- Work request: Nothing but the lines below, from the first through the line containing "<h2> Punto 1: Link figma</h2>", should be set down, each one exactly and without pictures.

*** Opening of Records provided ***

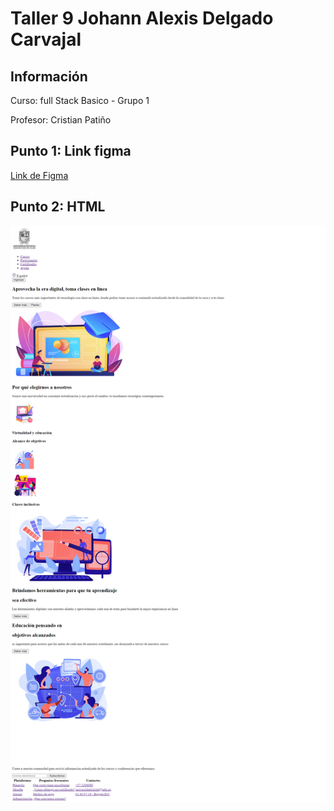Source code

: <h1>Taller 9 Johann Alexis Delgado Carvajal</h1>

<h2> Información</h2>

<p>Curso: full Stack Basico - Grupo 1</p>
<p>Profesor: Cristian Patiño</p>

<h2> Punto 1: Link figma</h2>

<a href="https://www.figma.com/file/gmIIfStbHfqz5bvYYjheEU/Johann-Alexis-Delgado-Carvajal?type=design&node-id=0%3A1&mode=design&t=xJjd3pS3wNauDYLU-1" target="_blank">Link de Figma</a>

<h2> Punto 2: HTML</h2>
<img src="./public/images/html.png" alt="html">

*** Close of Records provided ***

- Reply to the exercise:
Source code

: <h1>Taller 9 Johann Alexis Delgado Carvajal</h1>

<h2> Información</h2>

<p>Curso: full Stack Basico - Grupo 1</p>
<p>Profesor: Cristian Patiño</p>

<h2> Punto 1: Link figma</h2>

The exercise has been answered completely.